→ Task details
Line by line, copy out the data below exactly.

→ Recorded information
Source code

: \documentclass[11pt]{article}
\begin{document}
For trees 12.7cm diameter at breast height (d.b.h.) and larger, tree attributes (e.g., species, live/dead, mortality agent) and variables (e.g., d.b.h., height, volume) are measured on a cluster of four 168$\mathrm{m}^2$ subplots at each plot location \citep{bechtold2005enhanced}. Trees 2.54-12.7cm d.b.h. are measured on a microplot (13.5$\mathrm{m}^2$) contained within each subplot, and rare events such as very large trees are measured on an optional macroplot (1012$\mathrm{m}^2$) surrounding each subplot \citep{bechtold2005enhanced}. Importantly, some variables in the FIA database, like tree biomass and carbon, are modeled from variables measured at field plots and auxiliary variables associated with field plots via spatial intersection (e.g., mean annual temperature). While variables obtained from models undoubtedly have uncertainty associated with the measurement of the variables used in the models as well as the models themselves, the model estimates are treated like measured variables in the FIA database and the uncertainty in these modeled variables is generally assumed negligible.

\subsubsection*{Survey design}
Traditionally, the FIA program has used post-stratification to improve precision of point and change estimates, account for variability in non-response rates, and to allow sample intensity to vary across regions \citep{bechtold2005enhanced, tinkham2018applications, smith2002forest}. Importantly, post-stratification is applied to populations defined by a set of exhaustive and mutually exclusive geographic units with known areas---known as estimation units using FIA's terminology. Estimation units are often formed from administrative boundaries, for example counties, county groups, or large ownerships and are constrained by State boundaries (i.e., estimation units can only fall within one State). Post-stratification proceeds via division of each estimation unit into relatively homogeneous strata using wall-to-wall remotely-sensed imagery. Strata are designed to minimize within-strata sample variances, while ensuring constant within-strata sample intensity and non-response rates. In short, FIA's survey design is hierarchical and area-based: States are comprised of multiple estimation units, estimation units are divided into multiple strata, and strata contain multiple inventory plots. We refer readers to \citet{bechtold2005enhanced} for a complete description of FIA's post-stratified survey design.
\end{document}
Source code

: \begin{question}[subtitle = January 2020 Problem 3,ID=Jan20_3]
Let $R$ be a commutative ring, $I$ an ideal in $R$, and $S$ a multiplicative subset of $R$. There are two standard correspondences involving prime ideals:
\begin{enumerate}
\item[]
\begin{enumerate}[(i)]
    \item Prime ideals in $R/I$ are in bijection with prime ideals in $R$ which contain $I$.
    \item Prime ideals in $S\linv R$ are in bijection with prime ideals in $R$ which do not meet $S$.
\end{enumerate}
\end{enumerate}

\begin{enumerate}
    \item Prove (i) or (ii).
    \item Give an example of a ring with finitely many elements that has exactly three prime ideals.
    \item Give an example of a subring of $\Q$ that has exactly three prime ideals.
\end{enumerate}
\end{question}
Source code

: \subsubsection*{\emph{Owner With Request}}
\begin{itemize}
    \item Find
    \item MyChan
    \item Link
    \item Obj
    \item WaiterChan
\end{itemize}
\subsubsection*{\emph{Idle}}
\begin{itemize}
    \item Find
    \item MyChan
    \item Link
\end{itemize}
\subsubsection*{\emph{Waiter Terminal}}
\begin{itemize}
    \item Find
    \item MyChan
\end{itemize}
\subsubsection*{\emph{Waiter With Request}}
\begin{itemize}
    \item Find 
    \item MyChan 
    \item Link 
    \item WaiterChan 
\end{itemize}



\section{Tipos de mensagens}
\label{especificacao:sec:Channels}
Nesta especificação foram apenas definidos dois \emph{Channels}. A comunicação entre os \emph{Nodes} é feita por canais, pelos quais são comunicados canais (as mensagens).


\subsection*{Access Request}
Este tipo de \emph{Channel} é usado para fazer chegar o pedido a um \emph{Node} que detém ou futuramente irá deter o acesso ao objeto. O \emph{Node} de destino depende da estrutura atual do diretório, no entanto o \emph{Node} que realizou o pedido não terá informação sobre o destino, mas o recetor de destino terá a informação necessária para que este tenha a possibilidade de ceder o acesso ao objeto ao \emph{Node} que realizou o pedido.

→ Solution below
Source code

: \documentclass[11pt]{article}
\begin{document}
For trees 12.7cm diameter at breast height (d.b.h.) and larger, tree attributes (e.g., species, live/dead, mortality agent) and variables (e.g., d.b.h., height, volume) are measured on a cluster of four 168$\mathrm{m}^2$ subplots at each plot location \citep{bechtold2005enhanced}. Trees 2.54-12.7cm d.b.h. are measured on a microplot (13.5$\mathrm{m}^2$) contained within each subplot, and rare events such as very large trees are measured on an optional macroplot (1012$\mathrm{m}^2$) surrounding each subplot \citep{bechtold2005enhanced}. Importantly, some variables in the FIA database, like tree biomass and carbon, are modeled from variables measured at field plots and auxiliary variables associated with field plots via spatial intersection (e.g., mean annual temperature). While variables obtained from models undoubtedly have uncertainty associated with the measurement of the variables used in the models as well as the models themselves, the model estimates are treated like measured variables in the FIA database and the uncertainty in these modeled variables is generally assumed negligible.

\subsubsection*{Survey design}
Traditionally, the FIA program has used post-stratification to improve precision of point and change estimates, account for variability in non-response rates, and to allow sample intensity to vary across regions \citep{bechtold2005enhanced, tinkham2018applications, smith2002forest}. Importantly, post-stratification is applied to populations defined by a set of exhaustive and mutually exclusive geographic units with known areas---known as estimation units using FIA's terminology. Estimation units are often formed from administrative boundaries, for example counties, county groups, or large ownerships and are constrained by State boundaries (i.e., estimation units can only fall within one State). Post-stratification proceeds via division of each estimation unit into relatively homogeneous strata using wall-to-wall remotely-sensed imagery. Strata are designed to minimize within-strata sample variances, while ensuring constant within-strata sample intensity and non-response rates. In short, FIA's survey design is hierarchical and area-based: States are comprised of multiple estimation units, estimation units are divided into multiple strata, and strata contain multiple inventory plots. We refer readers to \citet{bechtold2005enhanced} for a complete description of FIA's post-stratified survey design.
\end{document}
Source code

: \begin{question}[subtitle = January 2020 Problem 3,ID=Jan20_3]
Let $R$ be a commutative ring, $I$ an ideal in $R$, and $S$ a multiplicative subset of $R$. There are two standard correspondences involving prime ideals:
\begin{enumerate}
\item[]
\begin{enumerate}[(i)]
    \item Prime ideals in $R/I$ are in bijection with prime ideals in $R$ which contain $I$.
    \item Prime ideals in $S\linv R$ are in bijection with prime ideals in $R$ which do not meet $S$.
\end{enumerate}
\end{enumerate}

\begin{enumerate}
    \item Prove (i) or (ii).
    \item Give an example of a ring with finitely many elements that has exactly three prime ideals.
    \item Give an example of a subring of $\Q$ that has exactly three prime ideals.
\end{enumerate}
\end{question}
Source code

: \subsubsection*{\emph{Owner With Request}}
\begin{itemize}
    \item Find
    \item MyChan
    \item Link
    \item Obj
    \item WaiterChan
\end{itemize}
\subsubsection*{\emph{Idle}}
\begin{itemize}
    \item Find
    \item MyChan
    \item Link
\end{itemize}
\subsubsection*{\emph{Waiter Terminal}}
\begin{itemize}
    \item Find
    \item MyChan
\end{itemize}
\subsubsection*{\emph{Waiter With Request}}
\begin{itemize}
    \item Find 
    \item MyChan 
    \item Link 
    \item WaiterChan 
\end{itemize}



\section{Tipos de mensagens}
\label{especificacao:sec:Channels}
Nesta especificação foram apenas definidos dois \emph{Channels}. A comunicação entre os \emph{Nodes} é feita por canais, pelos quais são comunicados canais (as mensagens).


\subsection*{Access Request}
Este tipo de \emph{Channel} é usado para fazer chegar o pedido a um \emph{Node} que detém ou futuramente irá deter o acesso ao objeto. O \emph{Node} de destino depende da estrutura atual do diretório, no entanto o \emph{Node} que realizou o pedido não terá informação sobre o destino, mas o recetor de destino terá a informação necessária para que este tenha a possibilidade de ceder o acesso ao objeto ao \emph{Node} que realizou o pedido.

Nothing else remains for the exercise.